**Problem to work on:**
I need every line from the start of the material below up to and including the line containing "This callback has type signature \verb|ompt_target_callback_t|.", restated exactly, with the pictures omitted.

━━ Information provided ━━

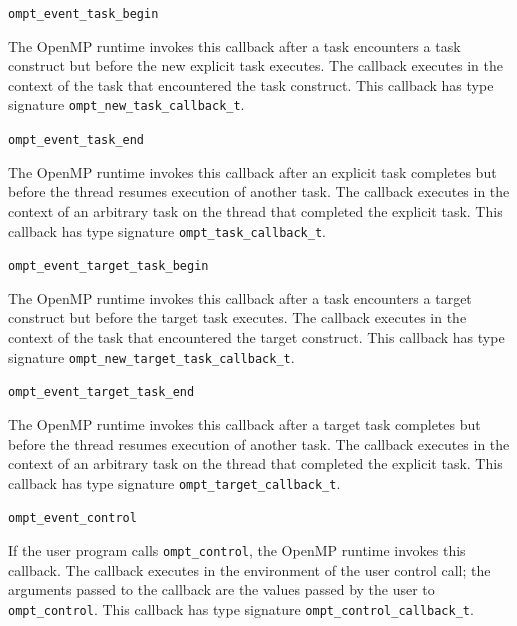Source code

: \documentclass{article}
\newcommand{\descheader}[1]{{\needspace{3\baselineskip}\vspace{1em}\noindent \fbox{#1}}}
\begin{document}
\begin{description}

\item \verb|ompt_event_task_begin|
 
The OpenMP runtime invokes this callback
after a task encounters a task construct
but before the new explicit task 
executes. The callback executes in the context of
the task that encountered the task construct.
This callback has type signature \verb|ompt_new_task_callback_t|.

\item \verb|ompt_event_task_end|   
 
\sloppy
The OpenMP runtime invokes this callback
after an explicit task completes 
but before the thread resumes execution of another task.  
The callback executes in the context of an
arbitrary task on the thread that completed the explicit task.
This callback has type signature \verb|ompt_task_callback_t|. 

\item \verb|ompt_event_target_task_begin|
 
The OpenMP runtime invokes this callback after a task encounters a target 
construct but before the target task executes. The callback executes in the 
context of the task that encountered the target construct.
This callback has type signature \verb|ompt_new_target_task_callback_t|.

\item \verb|ompt_event_target_task_end|   
 
\sloppy
The OpenMP runtime invokes this callback after a target task completes but 
before the thread resumes execution of another task. The callback executes in 
the context of an arbitrary task on the thread that completed the explicit task.
This callback has type signature \verb|ompt_target_callback_t|. 

\end{description}


\descheader{Application Tool Control}

\begin{description}

\item \verb|ompt_event_control|

If the user program calls \verb|ompt_control|, the
OpenMP runtime invokes this callback.
The callback executes in the environment
of the user control call; the arguments passed to the callback are the values passed by the user to \verb|ompt_control|.
This callback has type signature \verb|ompt_control_callback_t|. 

\end{description}
\end{document}
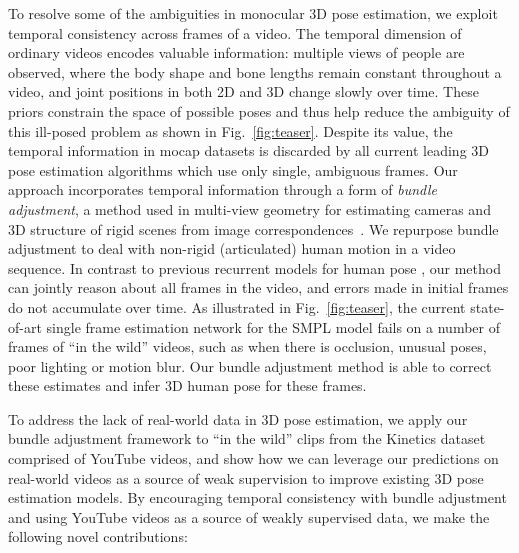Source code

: \documentclass[10pt,twocolumn,letterpaper]{article}
\begin{document}
To resolve some of the ambiguities in monocular 3D pose estimation, we exploit temporal consistency across frames of a video.
The temporal dimension of ordinary videos encodes valuable information:
multiple views of people are observed, where the body shape and bone lengths remain constant throughout a video, and joint positions in both 2D and 3D change slowly over time.
These priors constrain the space of possible poses and thus help reduce the ambiguity of this ill-posed problem as shown in Fig.~\ref{fig:teaser}.
Despite its value, the temporal information in mocap datasets is discarded by all current leading 3D pose estimation algorithms \cite{kanazawa_cvpr_2018, pavlakos_cvpr_2018, sun_eccv_2018, martinez_iccv_2017} which use only single, ambiguous frames.
Our approach incorporates temporal information through a form of {\em bundle adjustment}, a method used in multi-view geometry for estimating cameras and 3D structure of rigid 
scenes from image correspondences~\cite{Hartley04a,Triggs00b}.
We repurpose bundle adjustment to deal with non-rigid (articulated) human motion in a video sequence.
In contrast to previous recurrent models for human pose \cite{hossain_eccv_2018}, our method can jointly reason about all frames in the video, and errors made in initial frames do not accumulate over time.
As illustrated in Fig.~\ref{fig:teaser}, the current state-of-art single frame estimation network for the SMPL model \cite{kanazawa_cvpr_2018} fails on a number of frames of  ``in the wild'' videos, such as when there is occlusion, unusual poses, poor lighting or motion blur.
Our bundle adjustment method is able to correct these estimates and infer 3D human pose for these frames.

To address the lack of real-world data in 3D pose estimation, we apply our bundle adjustment framework to ``in the wild'' clips from the Kinetics dataset~\cite{kay_arxiv_2017} comprised of YouTube videos, and show how we can leverage our predictions on real-world videos as a source of weak supervision to improve existing 3D pose estimation models.
By encouraging temporal consistency with bundle adjustment and using YouTube videos as a source of weakly supervised data, we make the following novel contributions:
\end{document}
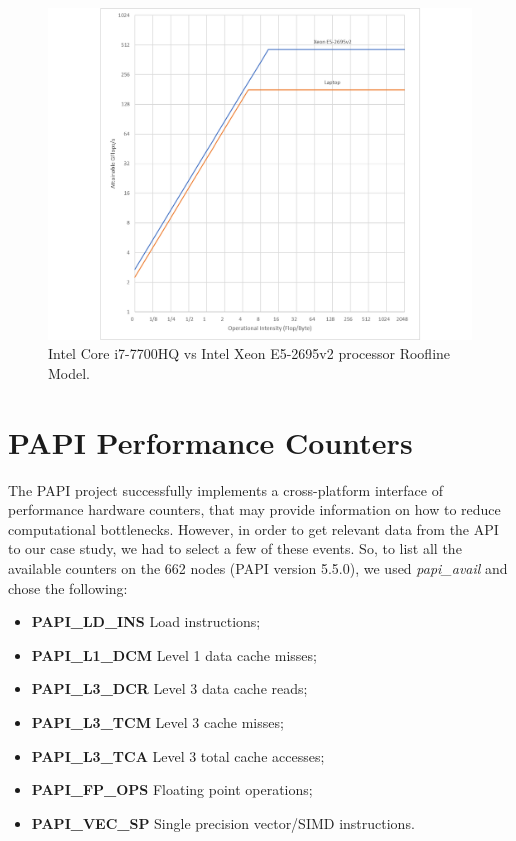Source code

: \documentclass[twoside,twocolumn]{article}
\begin{document}
\begin{figure}[H]
    \includegraphics[width=\columnwidth]{roofline_comparison.png}
    \centering
    \caption{Intel Core i7-7700HQ vs Intel Xeon E5-2695v2 processor Roofline Model.}
    \label{fig:comparison}
\end{figure}

\section{PAPI Performance Counters}

The PAPI project successfully implements a cross-platform interface of performance hardware counters, that may provide information on how to reduce computational bottlenecks. However, in order to get relevant data from the API to our case study, we had to select a few of these events. So, to list all the available counters on the 662 nodes (PAPI version 5.5.0), we used \emph{papi\_avail} and chose the following:

\begin{itemize}
    \item \textbf{PAPI\_LD\_INS} Load instructions;
    \item \textbf{PAPI\_L1\_DCM} Level 1 data cache misses;
    \item \textbf{PAPI\_L3\_DCR} Level 3 data cache reads;
    \item \textbf{PAPI\_L3\_TCM} Level 3 cache misses;
    \item \textbf{PAPI\_L3\_TCA} Level 3 total cache accesses;
    \item \textbf{PAPI\_FP\_OPS} Floating point operations;
    \item \textbf{PAPI\_VEC\_SP} Single precision vector/SIMD instructions.
\end{itemize}
\end{document}
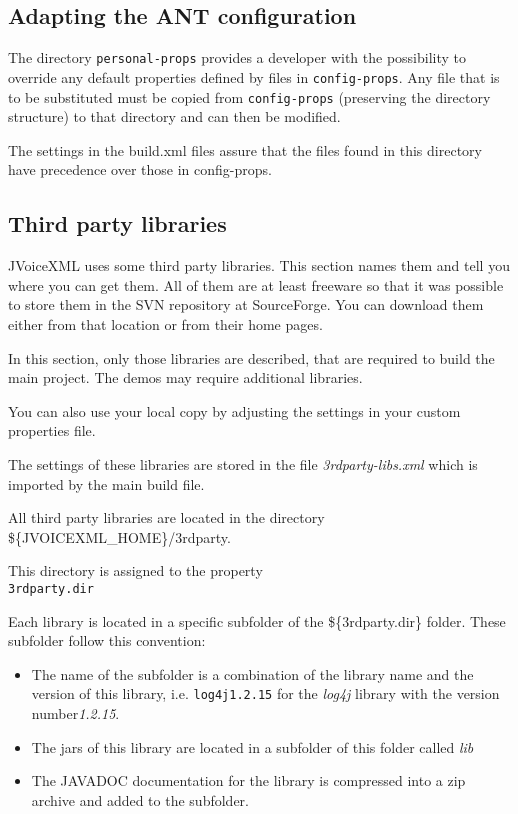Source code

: \documentclass[11pt,a4paper]{article}
\begin{document}
\subsection{Adapting the ANT configuration}

The directory \texttt{personal-props} provides a developer with the 
possibility to override any 
default properties defined by files in \texttt{config-props}. 
Any file that is to be
substituted must be copied from \texttt{config-props} 
(preserving the directory structure) to that directory and can then be 
modified.

The settings in the build.xml files assure that the files
found in this directory have precedence over those in config-props.

\subsection{Third party libraries}
\label{sec:third-party-libr}

JVoiceXML uses some third party libraries. This section names them and tell
you where you can get them. All of them are at least freeware
so that it was possible to store them in the SVN repository at
SourceForge. You can download them either from that location or
from their home pages. 

In this section, only those libraries are described, that are required
to build the main project. The demos may require additional libraries.

You can also use your local copy by adjusting the settings in your
custom properties file.

The settings of these libraries are stored in the file \emph{3rdparty-libs.xml}
which is imported by the main build file.

All third party libraries are located in the directory \\
\$\{JVOICEXML\_HOME\}/3rdparty.

This directory is assigned to the property \\
\texttt{3rdparty.dir}

Each library is located in a specific subfolder of the \$\{3rdparty.dir\}
folder. These subfolder follow this convention:

\begin{itemize}
\item The name of the subfolder is a combination of the library name and
the version of this library, i.e. \texttt{log4j1.2.15} for the \emph{log4j}
library with the version number\emph{1.2.15}.
\item The jars of this library are located in a subfolder of this folder
called \emph{lib}
\item The JAVADOC documentation for the library is compressed into a zip
archive and added to the subfolder.
\end{itemize}
\end{document}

━━━

**Response area:**
Source code

: \documentclass{article}
\newcommand{\descheader}[1]{{\needspace{3\baselineskip}\vspace{1em}\noindent \fbox{#1}}}
\begin{document}
\begin{description}

\item \verb|ompt_event_task_begin|
 
The OpenMP runtime invokes this callback
after a task encounters a task construct
but before the new explicit task 
executes. The callback executes in the context of
the task that encountered the task construct.
This callback has type signature \verb|ompt_new_task_callback_t|.

\item \verb|ompt_event_task_end|   
 
\sloppy
The OpenMP runtime invokes this callback
after an explicit task completes 
but before the thread resumes execution of another task.  
The callback executes in the context of an
arbitrary task on the thread that completed the explicit task.
This callback has type signature \verb|ompt_task_callback_t|. 

\item \verb|ompt_event_target_task_begin|
 
The OpenMP runtime invokes this callback after a task encounters a target 
construct but before the target task executes. The callback executes in the 
context of the task that encountered the target construct.
This callback has type signature \verb|ompt_new_target_task_callback_t|.

\item \verb|ompt_event_target_task_end|   
 
\sloppy
The OpenMP runtime invokes this callback after a target task completes but 
before the thread resumes execution of another task. The callback executes in 
the context of an arbitrary task on the thread that completed the explicit task.
This callback has type signature \verb|ompt_target_callback_t|. 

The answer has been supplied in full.